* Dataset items
*** Begin section ***
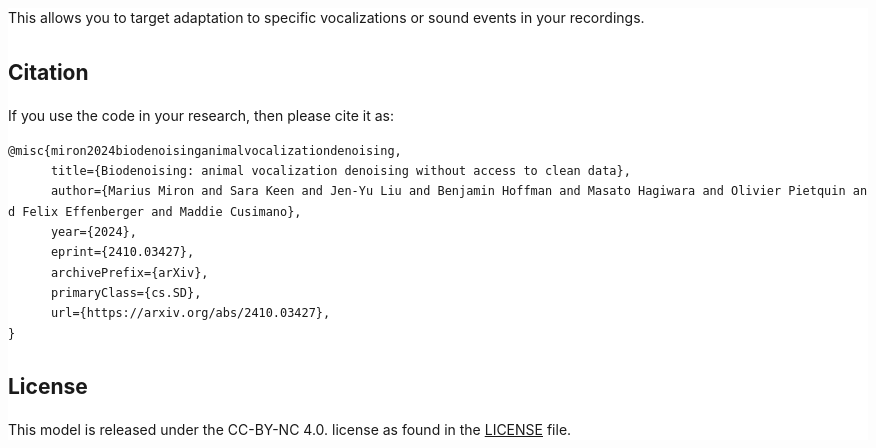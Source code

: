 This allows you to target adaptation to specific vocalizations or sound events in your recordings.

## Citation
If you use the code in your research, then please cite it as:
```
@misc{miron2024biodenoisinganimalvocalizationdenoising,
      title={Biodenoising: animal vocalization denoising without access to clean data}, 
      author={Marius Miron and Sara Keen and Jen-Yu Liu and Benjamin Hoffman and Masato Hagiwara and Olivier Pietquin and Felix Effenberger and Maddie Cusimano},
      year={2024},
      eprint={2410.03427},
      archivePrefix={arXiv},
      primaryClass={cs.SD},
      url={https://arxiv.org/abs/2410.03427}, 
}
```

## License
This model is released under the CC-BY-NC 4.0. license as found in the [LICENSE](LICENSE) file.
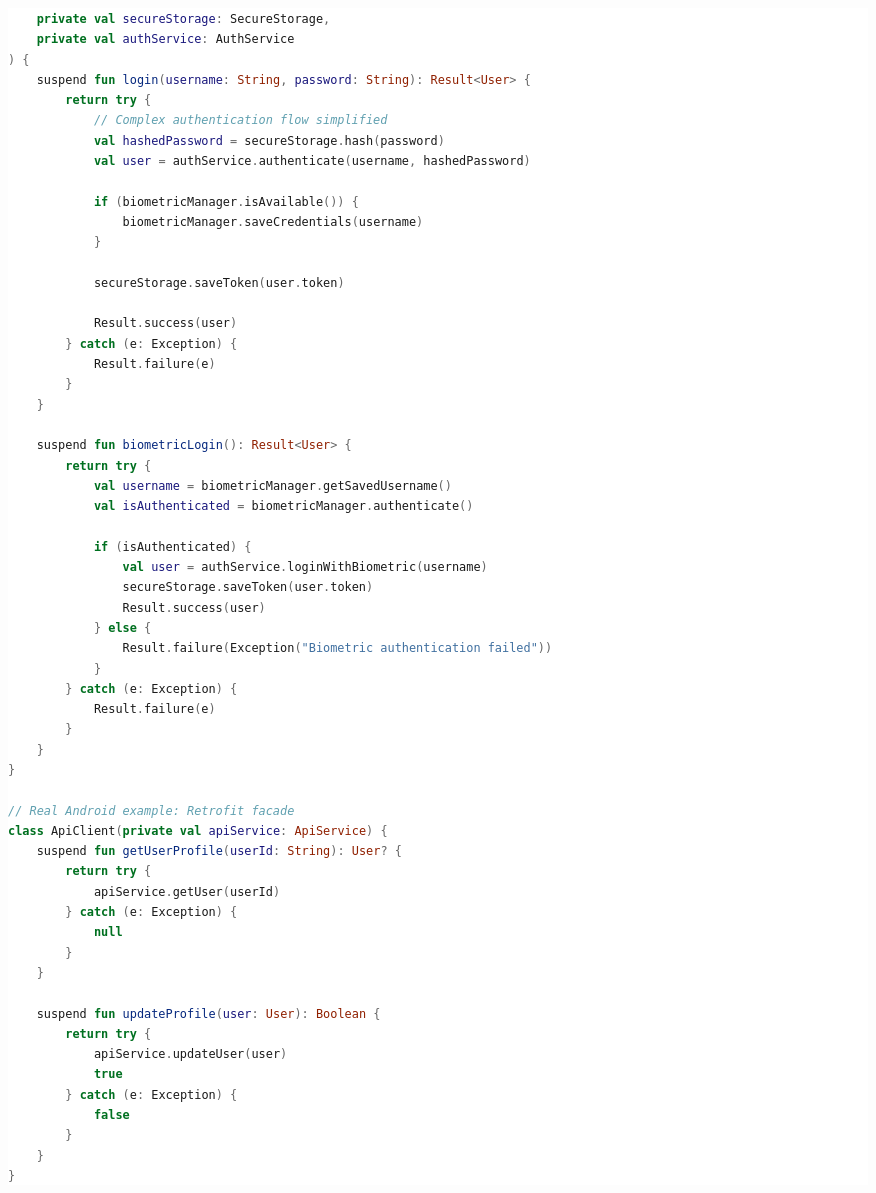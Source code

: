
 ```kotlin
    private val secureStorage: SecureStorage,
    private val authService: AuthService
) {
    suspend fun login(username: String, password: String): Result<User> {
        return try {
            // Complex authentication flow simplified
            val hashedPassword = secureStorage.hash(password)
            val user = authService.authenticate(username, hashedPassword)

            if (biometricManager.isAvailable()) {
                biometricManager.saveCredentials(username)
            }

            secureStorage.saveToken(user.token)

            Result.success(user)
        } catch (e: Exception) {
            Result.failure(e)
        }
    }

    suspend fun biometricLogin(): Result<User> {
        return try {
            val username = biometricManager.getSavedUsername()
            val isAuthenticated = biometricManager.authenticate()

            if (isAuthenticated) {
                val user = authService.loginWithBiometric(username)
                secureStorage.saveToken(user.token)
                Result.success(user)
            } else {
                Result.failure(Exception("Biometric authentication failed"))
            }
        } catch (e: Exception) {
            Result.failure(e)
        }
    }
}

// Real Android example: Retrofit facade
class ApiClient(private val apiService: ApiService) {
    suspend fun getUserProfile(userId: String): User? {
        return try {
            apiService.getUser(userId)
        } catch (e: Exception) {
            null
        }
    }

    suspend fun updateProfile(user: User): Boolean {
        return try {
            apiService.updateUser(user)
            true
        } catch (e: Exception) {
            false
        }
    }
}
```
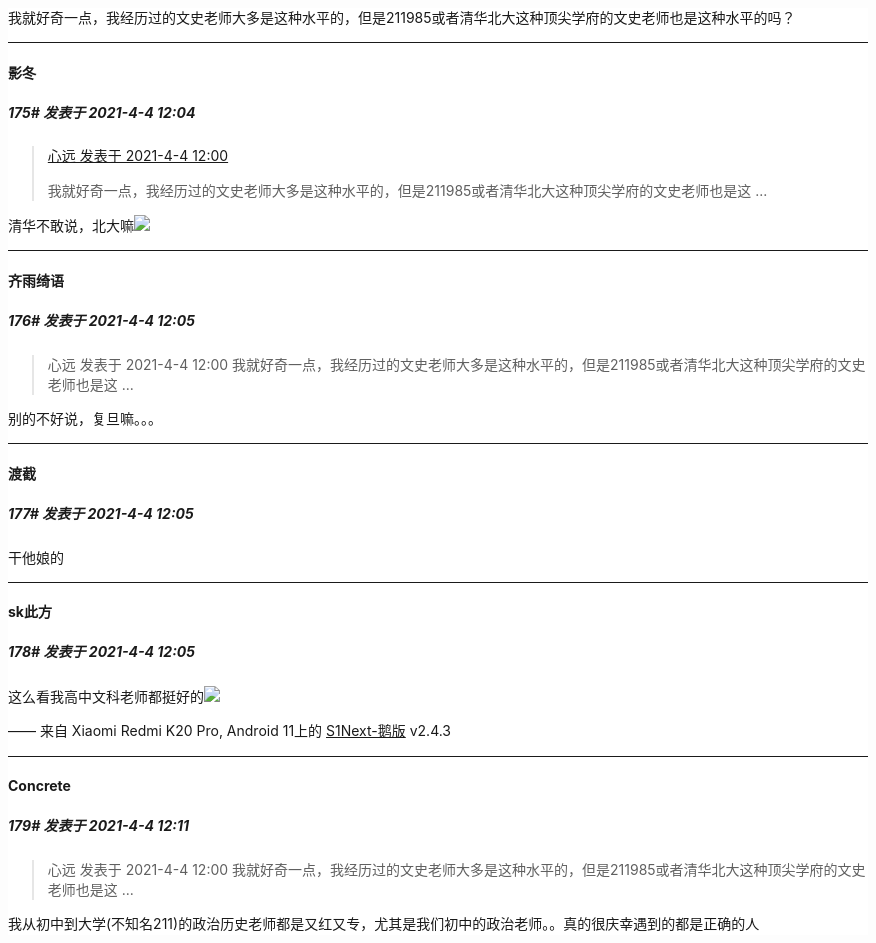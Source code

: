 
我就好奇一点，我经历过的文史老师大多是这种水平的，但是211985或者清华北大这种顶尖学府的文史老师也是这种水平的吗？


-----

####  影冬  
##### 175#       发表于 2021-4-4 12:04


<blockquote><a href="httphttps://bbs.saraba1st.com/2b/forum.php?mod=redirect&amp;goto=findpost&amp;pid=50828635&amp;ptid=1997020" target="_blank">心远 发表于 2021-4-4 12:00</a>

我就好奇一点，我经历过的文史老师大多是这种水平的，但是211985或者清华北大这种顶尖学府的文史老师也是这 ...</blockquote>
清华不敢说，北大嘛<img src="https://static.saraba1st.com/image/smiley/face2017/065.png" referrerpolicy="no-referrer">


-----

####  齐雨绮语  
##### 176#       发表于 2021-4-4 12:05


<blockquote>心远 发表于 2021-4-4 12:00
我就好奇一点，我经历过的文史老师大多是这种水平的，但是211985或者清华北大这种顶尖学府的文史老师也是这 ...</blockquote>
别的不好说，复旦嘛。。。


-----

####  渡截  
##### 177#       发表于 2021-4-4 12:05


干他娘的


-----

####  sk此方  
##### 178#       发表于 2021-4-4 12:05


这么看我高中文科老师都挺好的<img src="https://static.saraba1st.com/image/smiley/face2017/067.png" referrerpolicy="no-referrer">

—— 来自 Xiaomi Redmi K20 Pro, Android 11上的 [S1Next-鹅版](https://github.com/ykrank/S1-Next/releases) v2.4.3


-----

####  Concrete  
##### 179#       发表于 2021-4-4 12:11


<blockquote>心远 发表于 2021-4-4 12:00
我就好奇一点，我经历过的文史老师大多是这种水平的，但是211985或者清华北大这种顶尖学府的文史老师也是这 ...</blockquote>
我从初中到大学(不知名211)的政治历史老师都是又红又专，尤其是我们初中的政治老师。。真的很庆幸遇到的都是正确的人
*** End section ***
* Task goal
Copy here each line of the preceding records with "saveToken" in it.

* Result below
            secureStorage.saveToken(user.token)
                secureStorage.saveToken(user.token)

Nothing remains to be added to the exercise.